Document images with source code
⟨
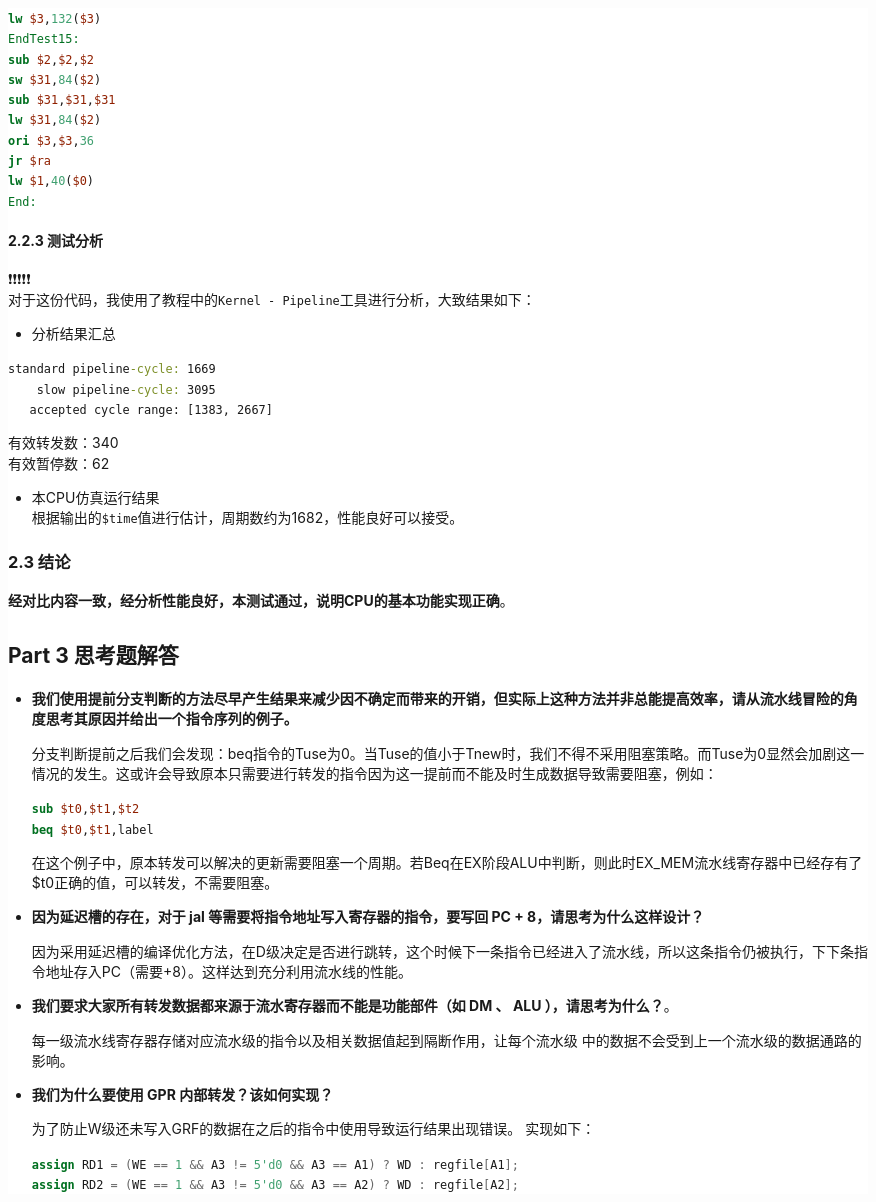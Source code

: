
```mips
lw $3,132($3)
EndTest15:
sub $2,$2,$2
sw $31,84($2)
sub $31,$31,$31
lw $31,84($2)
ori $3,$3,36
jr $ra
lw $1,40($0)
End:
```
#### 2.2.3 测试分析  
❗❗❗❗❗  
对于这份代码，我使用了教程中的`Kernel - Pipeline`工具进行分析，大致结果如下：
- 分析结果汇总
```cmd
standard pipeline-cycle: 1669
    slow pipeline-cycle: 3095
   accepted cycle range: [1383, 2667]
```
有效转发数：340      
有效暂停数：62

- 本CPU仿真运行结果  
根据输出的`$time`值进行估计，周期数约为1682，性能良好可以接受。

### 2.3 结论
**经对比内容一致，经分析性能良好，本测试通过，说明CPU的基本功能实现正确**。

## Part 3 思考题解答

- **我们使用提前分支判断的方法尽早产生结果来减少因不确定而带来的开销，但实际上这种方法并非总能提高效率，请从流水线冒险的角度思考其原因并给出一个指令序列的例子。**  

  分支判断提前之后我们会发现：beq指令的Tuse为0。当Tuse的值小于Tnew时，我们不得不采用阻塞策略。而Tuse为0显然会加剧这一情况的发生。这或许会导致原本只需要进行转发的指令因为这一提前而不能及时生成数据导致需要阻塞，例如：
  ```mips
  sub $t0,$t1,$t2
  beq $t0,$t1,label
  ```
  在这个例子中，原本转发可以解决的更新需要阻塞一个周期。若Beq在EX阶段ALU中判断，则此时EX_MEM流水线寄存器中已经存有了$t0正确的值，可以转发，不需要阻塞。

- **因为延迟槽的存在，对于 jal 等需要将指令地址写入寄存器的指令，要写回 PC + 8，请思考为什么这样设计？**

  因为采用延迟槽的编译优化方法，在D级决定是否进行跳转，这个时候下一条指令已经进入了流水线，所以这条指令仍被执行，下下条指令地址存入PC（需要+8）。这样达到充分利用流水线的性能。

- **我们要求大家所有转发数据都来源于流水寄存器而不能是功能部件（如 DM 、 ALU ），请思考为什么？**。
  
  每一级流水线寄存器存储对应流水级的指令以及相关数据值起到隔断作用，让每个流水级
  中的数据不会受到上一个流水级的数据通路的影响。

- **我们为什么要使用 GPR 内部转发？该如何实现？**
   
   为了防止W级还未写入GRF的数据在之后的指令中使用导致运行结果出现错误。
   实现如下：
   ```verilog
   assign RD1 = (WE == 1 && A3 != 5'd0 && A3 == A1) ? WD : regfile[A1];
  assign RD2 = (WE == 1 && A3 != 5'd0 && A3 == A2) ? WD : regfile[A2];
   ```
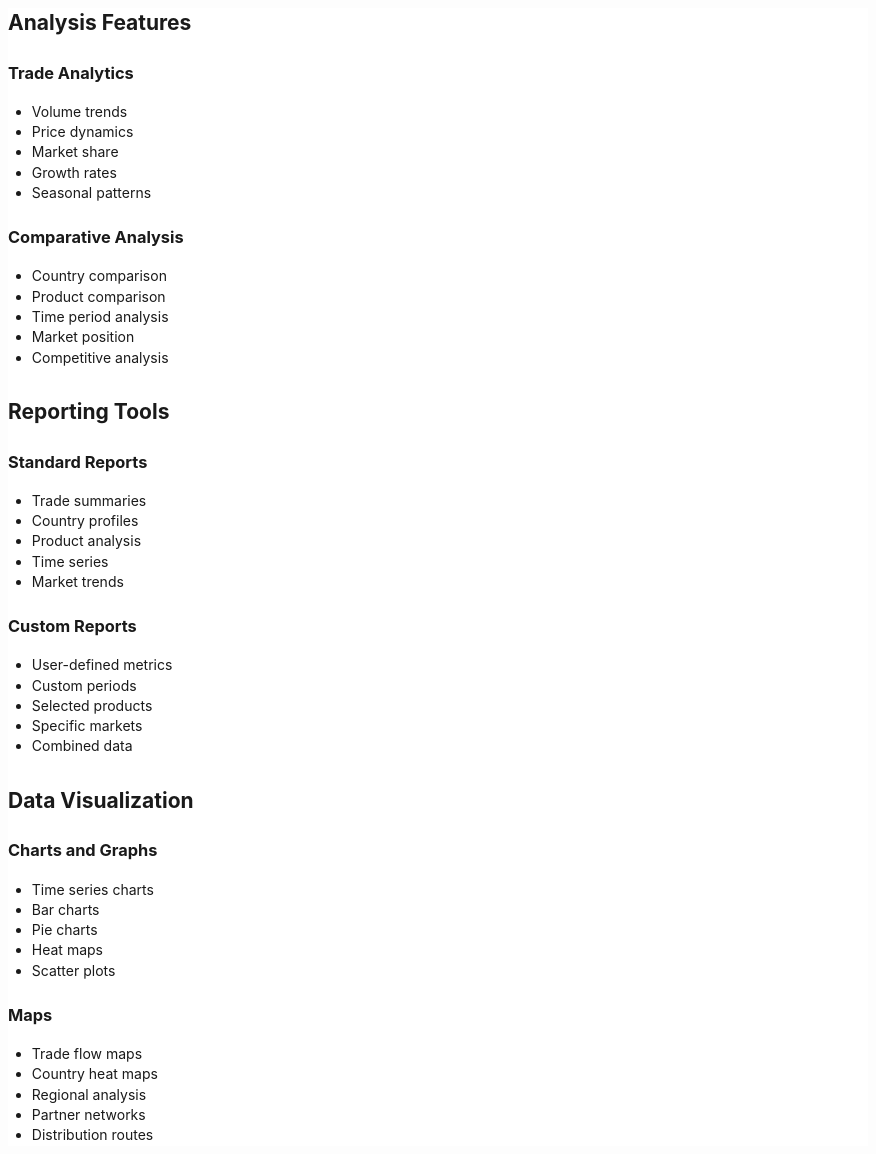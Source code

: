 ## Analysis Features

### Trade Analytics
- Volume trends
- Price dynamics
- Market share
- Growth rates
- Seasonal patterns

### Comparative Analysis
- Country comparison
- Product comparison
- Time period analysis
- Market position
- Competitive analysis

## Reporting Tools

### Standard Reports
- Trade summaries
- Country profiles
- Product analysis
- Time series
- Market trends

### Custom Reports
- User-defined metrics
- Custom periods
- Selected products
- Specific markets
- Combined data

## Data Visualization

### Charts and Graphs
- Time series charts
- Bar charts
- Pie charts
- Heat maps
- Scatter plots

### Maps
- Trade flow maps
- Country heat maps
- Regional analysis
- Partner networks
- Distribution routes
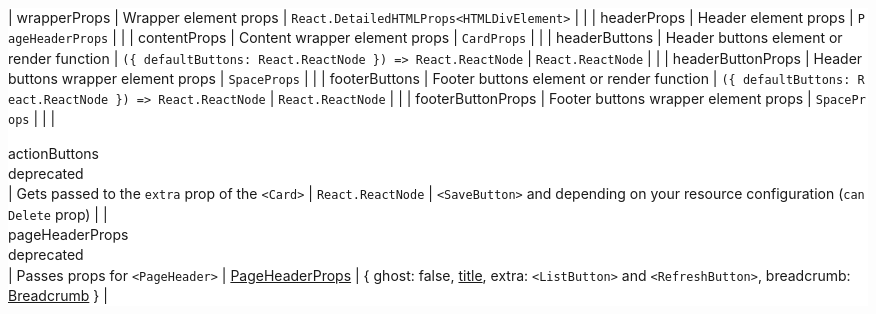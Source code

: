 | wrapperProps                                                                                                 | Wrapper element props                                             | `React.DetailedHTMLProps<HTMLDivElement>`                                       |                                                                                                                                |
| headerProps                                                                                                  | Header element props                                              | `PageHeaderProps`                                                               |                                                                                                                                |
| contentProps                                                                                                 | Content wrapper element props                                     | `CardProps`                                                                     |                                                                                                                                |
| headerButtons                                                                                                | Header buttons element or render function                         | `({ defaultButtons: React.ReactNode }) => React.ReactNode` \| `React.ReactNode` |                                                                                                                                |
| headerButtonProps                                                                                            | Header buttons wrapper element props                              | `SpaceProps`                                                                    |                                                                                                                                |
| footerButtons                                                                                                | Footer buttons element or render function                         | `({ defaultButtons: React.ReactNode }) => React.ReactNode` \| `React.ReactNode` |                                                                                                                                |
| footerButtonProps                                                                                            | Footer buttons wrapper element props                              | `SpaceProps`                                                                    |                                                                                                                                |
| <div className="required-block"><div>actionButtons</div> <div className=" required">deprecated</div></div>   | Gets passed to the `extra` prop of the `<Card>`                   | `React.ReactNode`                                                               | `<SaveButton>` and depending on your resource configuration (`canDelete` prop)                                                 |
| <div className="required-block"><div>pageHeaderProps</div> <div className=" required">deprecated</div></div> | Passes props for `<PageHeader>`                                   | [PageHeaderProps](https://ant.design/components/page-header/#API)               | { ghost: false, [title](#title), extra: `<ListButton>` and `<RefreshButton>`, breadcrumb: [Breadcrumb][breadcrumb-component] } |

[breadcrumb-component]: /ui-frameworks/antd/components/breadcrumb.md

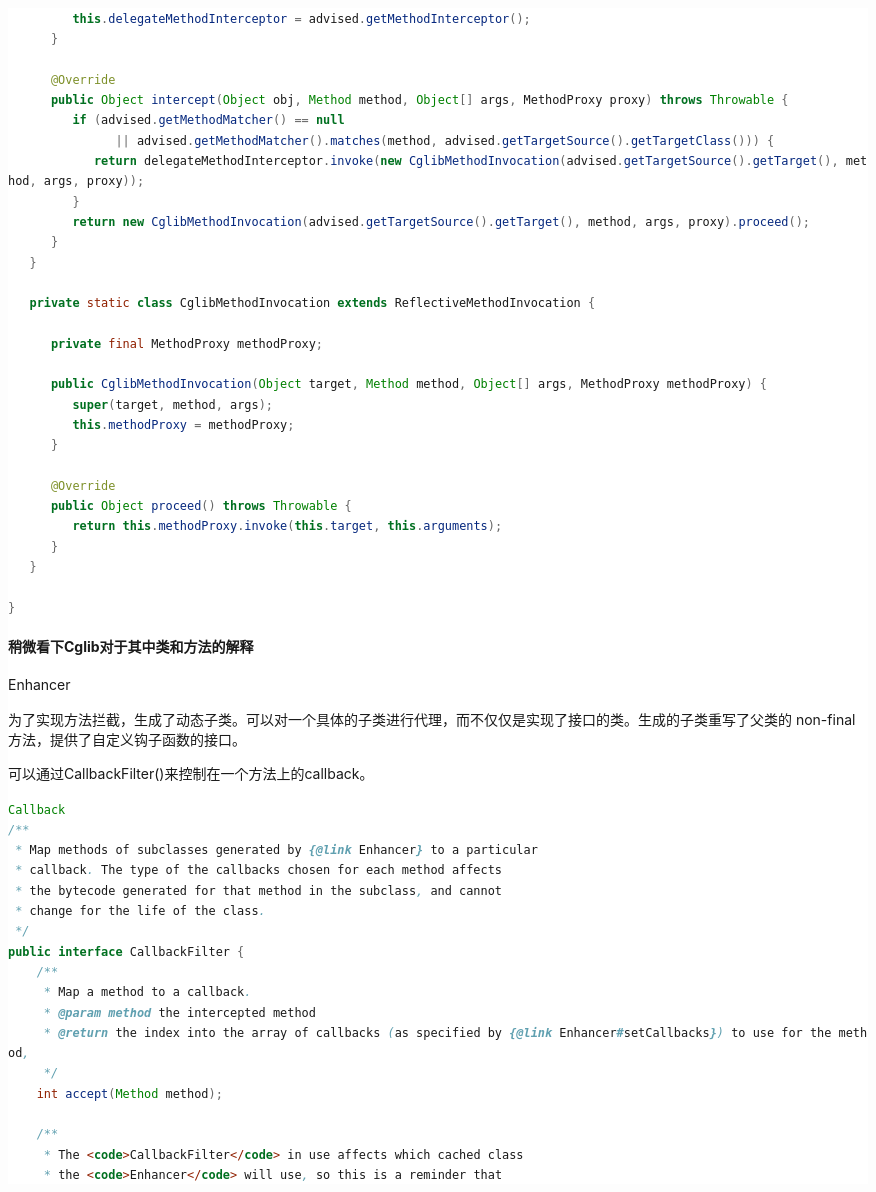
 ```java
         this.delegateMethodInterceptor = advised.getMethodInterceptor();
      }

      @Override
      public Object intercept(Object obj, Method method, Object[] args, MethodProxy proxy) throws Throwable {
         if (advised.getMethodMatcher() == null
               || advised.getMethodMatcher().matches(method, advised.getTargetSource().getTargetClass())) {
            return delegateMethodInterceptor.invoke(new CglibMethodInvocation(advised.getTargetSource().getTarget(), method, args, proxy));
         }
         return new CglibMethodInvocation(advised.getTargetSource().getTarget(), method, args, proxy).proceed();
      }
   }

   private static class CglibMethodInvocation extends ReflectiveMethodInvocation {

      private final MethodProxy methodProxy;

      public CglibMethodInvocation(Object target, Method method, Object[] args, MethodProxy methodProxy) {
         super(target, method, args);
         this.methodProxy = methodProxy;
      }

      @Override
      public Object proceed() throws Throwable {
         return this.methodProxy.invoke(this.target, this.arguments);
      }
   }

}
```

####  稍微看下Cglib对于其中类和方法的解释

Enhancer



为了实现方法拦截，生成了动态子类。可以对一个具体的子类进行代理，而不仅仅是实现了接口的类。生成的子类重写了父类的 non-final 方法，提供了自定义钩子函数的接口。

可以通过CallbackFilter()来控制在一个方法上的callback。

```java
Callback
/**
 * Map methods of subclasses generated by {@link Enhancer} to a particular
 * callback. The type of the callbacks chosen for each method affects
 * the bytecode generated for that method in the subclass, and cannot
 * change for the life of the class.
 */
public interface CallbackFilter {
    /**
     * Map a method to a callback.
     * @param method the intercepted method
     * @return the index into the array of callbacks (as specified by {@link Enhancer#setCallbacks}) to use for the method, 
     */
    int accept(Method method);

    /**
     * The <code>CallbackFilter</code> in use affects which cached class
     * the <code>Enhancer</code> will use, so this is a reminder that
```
⟩
## Exercise
Only lines that include "getTargetSource" belong in the answer; return them from the entries above.

## Solution
               || advised.getMethodMatcher().matches(method, advised.getTargetSource().getTargetClass())) {
            return delegateMethodInterceptor.invoke(new CglibMethodInvocation(advised.getTargetSource().getTarget(), method, args, proxy));
         return new CglibMethodInvocation(advised.getTargetSource().getTarget(), method, args, proxy).proceed();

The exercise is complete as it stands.